Tanto me habían hablado de él, que yo vine justamente convencido de que era un maestro. Así que cuando me lo presentaron se lo dije: “Mucho gusto de conocerle, maestro”. Y él replicó en el acto: “Mire, no me friegue con esa vaina de maestro”. Eso, como he dicho, fue el primer día. Al siguiente llegué al café un poco antes de las doce y lo encontré solo, arrinconado, tomándose una Coca-Cola. Como no me sentía con derecho a sentarme y mucho menos después del agrio tropezón del día anterior, recurrí al truco de siempre: le pregunté si Alfonso no había estado por ahí. Él –que también conocía el truco– dijo que no, pero me invitó a que me tomara una Coca-Cola mientras Alfonso llegaba. No había acabado de sentarme cuando me dijo que se sentía estafado con la lectura de un nuevo humorista inglés. Dijo el nombre, pero no pude entenderlo.

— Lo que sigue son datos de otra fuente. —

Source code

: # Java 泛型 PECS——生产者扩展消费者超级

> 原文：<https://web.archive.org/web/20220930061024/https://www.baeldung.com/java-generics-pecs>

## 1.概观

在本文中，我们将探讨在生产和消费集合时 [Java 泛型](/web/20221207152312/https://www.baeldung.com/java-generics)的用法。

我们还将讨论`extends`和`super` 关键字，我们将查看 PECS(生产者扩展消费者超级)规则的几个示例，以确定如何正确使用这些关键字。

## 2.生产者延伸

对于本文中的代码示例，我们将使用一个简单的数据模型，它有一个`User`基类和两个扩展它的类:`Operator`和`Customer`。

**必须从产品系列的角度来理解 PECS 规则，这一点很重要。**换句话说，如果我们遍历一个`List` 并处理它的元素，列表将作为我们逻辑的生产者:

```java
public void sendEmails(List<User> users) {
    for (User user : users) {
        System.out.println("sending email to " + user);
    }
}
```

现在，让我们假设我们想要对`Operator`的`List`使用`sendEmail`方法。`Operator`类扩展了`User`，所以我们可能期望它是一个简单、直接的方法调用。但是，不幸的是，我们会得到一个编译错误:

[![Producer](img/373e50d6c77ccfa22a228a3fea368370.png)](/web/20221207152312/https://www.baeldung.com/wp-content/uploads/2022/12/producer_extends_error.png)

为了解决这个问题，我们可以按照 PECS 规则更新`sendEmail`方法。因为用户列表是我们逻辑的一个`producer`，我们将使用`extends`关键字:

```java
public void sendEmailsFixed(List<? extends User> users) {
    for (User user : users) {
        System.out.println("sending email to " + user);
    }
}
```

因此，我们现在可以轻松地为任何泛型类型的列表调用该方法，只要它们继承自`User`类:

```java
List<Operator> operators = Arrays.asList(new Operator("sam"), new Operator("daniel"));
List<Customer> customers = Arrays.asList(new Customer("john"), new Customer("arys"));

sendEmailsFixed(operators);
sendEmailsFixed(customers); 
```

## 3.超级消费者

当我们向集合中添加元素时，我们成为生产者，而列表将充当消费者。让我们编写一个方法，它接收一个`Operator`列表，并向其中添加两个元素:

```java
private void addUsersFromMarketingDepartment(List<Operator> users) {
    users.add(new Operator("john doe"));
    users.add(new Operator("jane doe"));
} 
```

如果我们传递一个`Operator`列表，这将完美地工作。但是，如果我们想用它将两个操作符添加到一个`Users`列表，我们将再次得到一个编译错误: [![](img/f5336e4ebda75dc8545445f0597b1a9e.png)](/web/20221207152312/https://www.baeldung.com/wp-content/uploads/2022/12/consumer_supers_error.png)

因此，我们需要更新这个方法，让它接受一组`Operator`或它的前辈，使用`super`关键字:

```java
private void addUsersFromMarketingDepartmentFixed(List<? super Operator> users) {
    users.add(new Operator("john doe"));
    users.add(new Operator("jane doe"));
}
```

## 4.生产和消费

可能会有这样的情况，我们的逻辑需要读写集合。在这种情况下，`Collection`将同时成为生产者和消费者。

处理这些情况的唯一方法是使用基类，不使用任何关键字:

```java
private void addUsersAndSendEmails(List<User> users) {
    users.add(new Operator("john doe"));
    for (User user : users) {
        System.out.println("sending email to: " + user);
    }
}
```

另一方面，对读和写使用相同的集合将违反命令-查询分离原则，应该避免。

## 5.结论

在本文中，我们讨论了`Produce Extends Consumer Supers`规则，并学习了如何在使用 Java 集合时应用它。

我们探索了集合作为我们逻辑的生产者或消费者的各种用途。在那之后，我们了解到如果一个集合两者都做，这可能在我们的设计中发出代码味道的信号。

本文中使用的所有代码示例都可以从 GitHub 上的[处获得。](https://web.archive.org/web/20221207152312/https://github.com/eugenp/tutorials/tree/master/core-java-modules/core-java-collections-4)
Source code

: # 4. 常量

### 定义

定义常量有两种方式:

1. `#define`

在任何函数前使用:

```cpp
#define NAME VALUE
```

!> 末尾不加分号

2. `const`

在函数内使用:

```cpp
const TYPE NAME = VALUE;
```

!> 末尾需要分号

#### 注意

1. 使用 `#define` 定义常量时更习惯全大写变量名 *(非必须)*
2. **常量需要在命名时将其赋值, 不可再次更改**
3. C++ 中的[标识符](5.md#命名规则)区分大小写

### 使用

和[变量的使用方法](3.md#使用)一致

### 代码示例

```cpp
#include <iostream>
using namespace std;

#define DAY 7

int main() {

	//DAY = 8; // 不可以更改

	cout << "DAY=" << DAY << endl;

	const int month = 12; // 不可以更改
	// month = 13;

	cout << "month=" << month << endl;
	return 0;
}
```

Y después cuando habló de Huxley y de Bernard Shaw, yo no hice ningún comentario porque me sentía apabullado: acababa de acordarme de que el hombre que estaba al otro lado de la mesa figuraba en la Enciclopedia Espasa de 1924. Me limité a observarlo, tratando tal vez inconscientemente de descubrir la extraña particularidad humana que lo había elevado a esa jerarquía enciclopédica. Pero lo único que me llamó la atención fue la manera muy personal con que retorció el pitillo en el borde del vaso cuando acabó con la Coca-Cola.
(…)
Se levantaba temprano. Por la mañana dictaba clases de historia y literatura. A las doce del día, venía al café a hablar español con sus amigos colombianos y a tomar Coca-Cola. A las siete de la noche, volvía al café, a hablar español con sus amigos españoles y a tomar más Coca-Cola. Los miércoles en la noche, hablaba, comía y tomaba más Coca-Cola en catalán con sus amigos catalanes.
(…)
Era inteligente a toda hora, así fuera oportuno serlo o así fuera inoportuno; su inteligencia era como la fosforescencia de los relojes luminosos. Resultaba muy fácil darse cuenta de que era un hombre extraordinario. Lo que ofrecía una grave dificultad era cogerle el sabor a su puro sedimento de hombre común y corriente. Por eso transcurrió mucho tiempo antes de que me diera cuenta de que era un apasionado bebedor de Coca-Cola. En una ocasión dijo que la inteligencia de un hombre no se conocía en sus palabras ni en sus obras, sino en la cantidad de Coca-Cola que pudiera consumir. Y esa frase le costó un remordimiento: alguien que lo oyó se bebió doce botellas y con el hartazgo se administró la pausa que lo dejó fresco para siempre.